The president placed the Sept. 11 attacks that scarred this city front and center in his speech, just as he has throughout his campaign.

"In the heart of this great city, we saw tragedy arrive on a quiet morning," Mr. Bush said. "We saw the bravery of rescuers grow with danger. We learned of passengers on a doomed plane who died with a courage that frightened their killers."

The president was introduced by a video that stirred memories of Sept. 11 and credited him with "the heart of a president."

Prior to that, New York Gov. George Pataki praised Mr. Bush as a man of "supreme guts and rightness," the qualities necessary to
protect the country after Sept. 11.

In his speech, the president used optimistic language reminiscent of Ronald Reagan: "Since 2001, Americans have been given hills to climb, and found the strength to climb them. Now, because we have made the hard journey, we can see the valley below."
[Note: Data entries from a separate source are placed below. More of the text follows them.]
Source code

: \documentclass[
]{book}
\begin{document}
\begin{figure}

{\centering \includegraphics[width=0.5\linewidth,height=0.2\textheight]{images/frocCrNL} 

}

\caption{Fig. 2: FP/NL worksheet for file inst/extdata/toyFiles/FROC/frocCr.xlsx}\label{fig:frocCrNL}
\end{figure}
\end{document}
He sought to project that optimism on an issue that remains a top source of anxiety for many Americans, the economy, and he said his tax cuts were responsible.

And less than a week after he said the war on terrorism was not winnable, Mr. Bush vowed: "We will prevail."

"We have fought the terrorists across the earth, not for pride, not for power, but because the lives of our citizens are at stake," he said.

He did not, however, mention Osama bin Laden, the still-at-large al Qaeda leader blamed for the Sept.11 attacks.

The president spoke in unusually personal terms about grieving over soldiers who have died in wars on his watch.

"I've held the children of the fallen, who are told their dad or mom is a hero, but would rather just have their dad or mom," Mr. Bush said. "And I have met with parents and wives and husbands who have received a folded flag, and said a final goodbye to a soldier they loved. I am awed that so many have used those meetings to say that I am in their prayers — to offer encouragement to me."

Mr. Bush did not mention his father's presidency, which was cut short after one term. Instead, he said his father, George H.W. Bush, had served "at the side of another great American, Ronald Reagan" as vice president for eight years. His father and mother watched from a VIP box in Madison Square Garden.

With public opinion polls showing the race a toss-up, the president was spending only 24 hours in the convention city, in a state that appears a lock for his opponent, Mr. Bush was leaving after his speech for his 34th trip to Pennsylvania. It was one of four states he will visit on Friday, signaling the breakneck pace he plans to keep until Nov. 2.

Protests continued throughout the city – and even inside the convention hall. Two protesters, in separate incidents, were removed from the Madison Square Garden floor after starting to heckle Mr. Bush during his speech.

Earlier, about 100 anti-Bush demonstrators staged a quick, loud and well-organized protest at Grand Central Terminal during Thursday's rush hour, unfurling banners and colorful balloons that called on the president to do more in the fight against AIDS. Nineteen people were arrested after they refused police orders to leave.

Arrests for the week number more than 1,800, far surpassing those made in much more violent circumstances at Chicago's 1968 Democratic convention.

A judge ordered the immediate release of nearly 500 protesters, then fined the city for refusing to comply with his order.